Sunday 4 October 2015

BERTANGGUNG JAWAB ATAS NIKMAT

” Dan mengapa kamu tidak menginfakkan hartamu di jalan Allah, padahal milik Allah semua pusaka langit dan bumi? Tidak sama orang yang menginfakkan diantara kamu dan berperang sebelum penaklukan(Mekah). Mereka lebih tinggi derajatnya dari pada orang-orang yang menginfakkan dan berperang setelah itu.” (QS Al Hadid 10)


    Banyak nikmat Allah Subhanallahu wata’ala kepada hambanya. Nikmat tanpa pernah kita sadari, nikmat tidak pernah bisa kita untuk membalas dengan cara apapun kecuali senantiasa puji syukur kita ucapkan tanpa henti.
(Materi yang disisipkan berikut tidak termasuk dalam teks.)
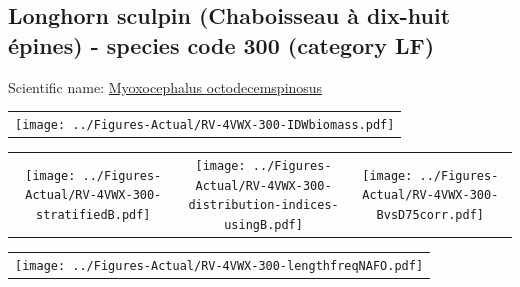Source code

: \documentclass[12pt]{article}\usepackage[]{graphicx}\usepackage[]{color}
\begin{document}
\renewcommand\thefigure{\thesubsection\Alph{figure}}

\setcounter{figure}{0}

\hypertarget{sec:300}{%
\subsection{Longhorn sculpin (Chaboisseau à dix-huit épines) - species code 300 (category LF)}\label{sec:300}}

  


Scientific name: \href{http://www.marinespecies.org/aphia.php?p=taxdetails\&id=159520}{Myoxocephalus octodecemspinosus} \newline
\begin{minipage}{1.0\textwidth}
 \begin{tabular}{c}
\texttt{[image: ../Figures-Actual/RV-4VWX-300-IDWbiomass.pdf]} \\ 
\end{tabular} 
\end{minipage}
\newline

\vspace{1cm}
\begin{minipage}{1.0\textwidth}
 \begin{tabular}{ccc}
\texttt{[image: ../Figures-Actual/RV-4VWX-300-stratifiedB.pdf]} & 
\texttt{[image: ../Figures-Actual/RV-4VWX-300-distribution-indices-usingB.pdf]} & 
\texttt{[image: ../Figures-Actual/RV-4VWX-300-BvsD75corr.pdf]} \\ 
\end{tabular} 
\end{minipage}
\clearpage
\begin{minipage}{1.0\textwidth}
 \begin{tabular}{c}
\texttt{[image: ../Figures-Actual/RV-4VWX-300-lengthfreqNAFO.pdf]} \\ 
\end{tabular} 
\end{minipage}
\newline
\end{document}
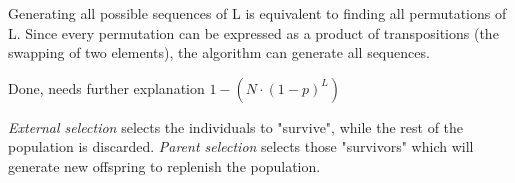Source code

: \documentclass[10pt,a4paper,boxed]{hmcpset}
\begin{document}
\begin{problem}[Assignment 46]
\end{problem}
\begin{solution}
Generating all possible sequences of L is equivalent to finding all permutations of L. Since every permutation can be expressed as a product of transpositions (the swapping of two elements), the algorithm can generate all sequences.
\end{solution}

\begin{problem}[Assignment 47]
\end{problem}
\begin{solution}
Done, needs further explanation $1-(N \cdot (1-p)^L)$
\end{solution}

\begin{problem}[Assignment 48]
\end{problem}
\begin{solution}
\emph{External selection} selects the individuals to "survive", while the rest of the population is discarded. \emph{Parent selection} selects those "survivors" which will generate new offspring to replenish the population.
\end{solution}

\begin{problem}[Assignment 49]
\end{problem}
\begin{solution}
\end{solution}
\end{document}
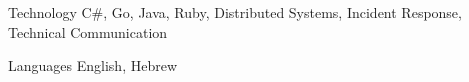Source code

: 

\begin{cvskills}

  \cvskill
    {Technology} %
    {C\#, Go, Java, Ruby, Distributed Systems, Incident Response, Technical Communication}

  \cvskill
    {Languages} %
    {English, Hebrew} %

\end{cvskills}
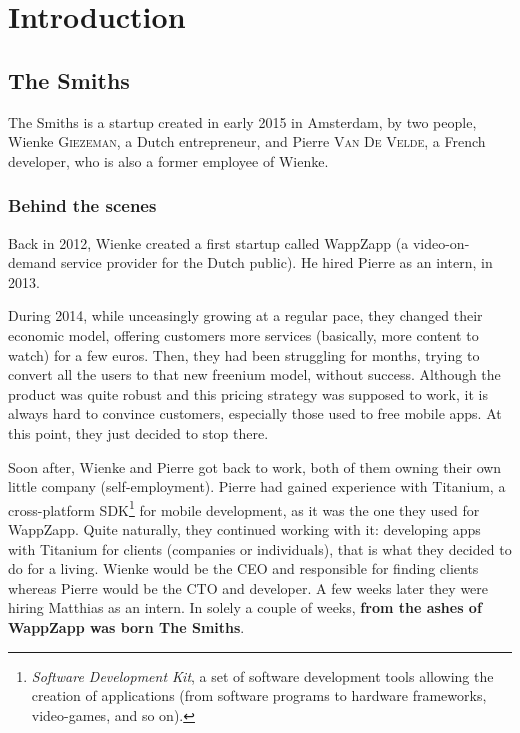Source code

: \chapter{Introduction}
\section{The Smiths}

The Smiths is a startup created in early 2015 in Amsterdam, by two people, Wienke \textsc{Giezeman}, a Dutch entrepreneur, and Pierre \textsc{Van De Velde}, a French developer, who is also a former employee of Wienke.

\subsection{Behind the scenes}

Back in 2012, Wienke created a first startup called WappZapp (a video-on-demand service provider for the Dutch public). He hired Pierre as an intern, in 2013.

\medskip

During 2014, while unceasingly growing at a regular pace, they changed their economic model, offering customers more services (basically, more content to watch) for a few euros. Then, they had been struggling for months, trying to convert all the users to that new freenium model, without success. Although the product was quite robust and this pricing strategy was supposed to work, it is always hard to convince customers, especially those used to free mobile apps. At this point, they just decided to stop there.

\medskip

Soon after, Wienke and Pierre got back to work, both of them owning their own little company (self-employment). Pierre had gained experience with Titanium, a cross-platform SDK\footnote{\textit{Software Development Kit}, a set of software development tools allowing the creation of applications (from software programs to hardware frameworks, video-games, and so on).} for mobile development, as it was the one they used for WappZapp. Quite naturally, they continued working with it: developing apps with Titanium for clients (companies or individuals), that is what they decided to do for a living. Wienke would be the CEO and responsible for finding clients whereas Pierre would be the CTO and developer. A few weeks later they were hiring Matthias as an intern. In solely a couple of weeks, \textbf{from the ashes of WappZapp was born The Smiths}.

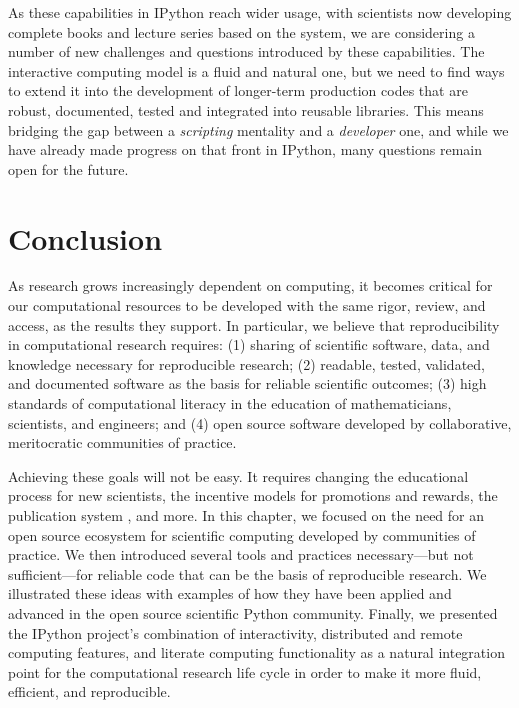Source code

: \documentclass[11pt,oneside,english]{article}
\begin{document}
As these capabilities in IPython reach wider usage, with scientists now
developing complete books and lecture series based on the system, we are
considering a number of new challenges and questions introduced by these
capabilities.  The interactive computing model is a fluid and natural one, but
we need to find ways to extend it into the development of longer-term
production codes that are robust, documented, tested and integrated into
reusable libraries.  This means bridging the gap between a \emph{scripting}
mentality and a \emph{developer} one, and while we have already made progress on
that front in IPython, many questions remain open for the future.

\section{Conclusion}\label{conclusion}

As research grows increasingly dependent on computing, it becomes critical for
our computational resources to be developed with the same rigor, review,
and access, as the results they support. In particular, we believe that
reproducibility in computational research requires: (1) sharing of scientific
software, data, and knowledge necessary for reproducible research; (2)
readable, tested, validated, and documented software as the basis for reliable
scientific outcomes; (3) high standards of computational literacy in the
education of mathematicians, scientists, and engineers; and (4) open source
software developed by collaborative, meritocratic communities of practice.

Achieving these goals will not be easy.  It requires changing the educational
process for new scientists, the incentive models for promotions and rewards,
the publication system \cite{neylon2012changing}, and more. In this chapter, we
focused on the need for an open source ecosystem for scientific computing
developed by communities of practice.  We then introduced several tools and
practices necessary---but not sufficient---for reliable code that can be the
basis of reproducible research.  We illustrated these ideas with examples of
how they have been applied and advanced in the open source scientific Python
community.  Finally, we presented the IPython project's combination of
interactivity, distributed and remote computing features, and literate
computing functionality as a natural integration point for the computational
research life cycle in order to make it more fluid, efficient, and
reproducible.
\end{document}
    Sesungguhnya manusia akan dimintai pertanggungjawaban oleh Allah atas nikmat-nikmat yang telah Dia berikan kepadanya dan untuk apa ia pergunakan nikmat-nikmat tersebut. Dalam sebuah hadist disebutkan : dari Ibny Umar R.A, dari Ibnu Mus”ud R.A, dari Rasulullah shalallahu ‘alaihi wasallam, beliau bersabda: ”Tidak akan bergeser kaki seorang anak Adam pada hari kiamat dari sisi Rabbnya hingga ia ditanya lima perkara: tentang umurnya untuk apa ia habiskan, tentang hartanya dari mana dia dapatkan dan kemana ia belanjakan dan apa yang telah dia kerjakan terhadap (ilmu) yang telah ia ketahui.” (shahih At Tirmidzi nomor 2416)

    Apapun yang kita lakukan dan apapun yang  diberikan oleh Allah kepada kita , semua itu kelak akan dipertimbangkan dan dipertanggungjawabkan, entah baik buruknya suatu hal yang kita lakukan, kita kerjakan ada nilai tersendiri yang akan lebih mengangkat nikmat kita, karena nikmat Allah tiada terhitung. Sesungguhnya setiap sesuatu memiliki penerang, dan penerang hati adalah mengingat keagungan Rabbnya.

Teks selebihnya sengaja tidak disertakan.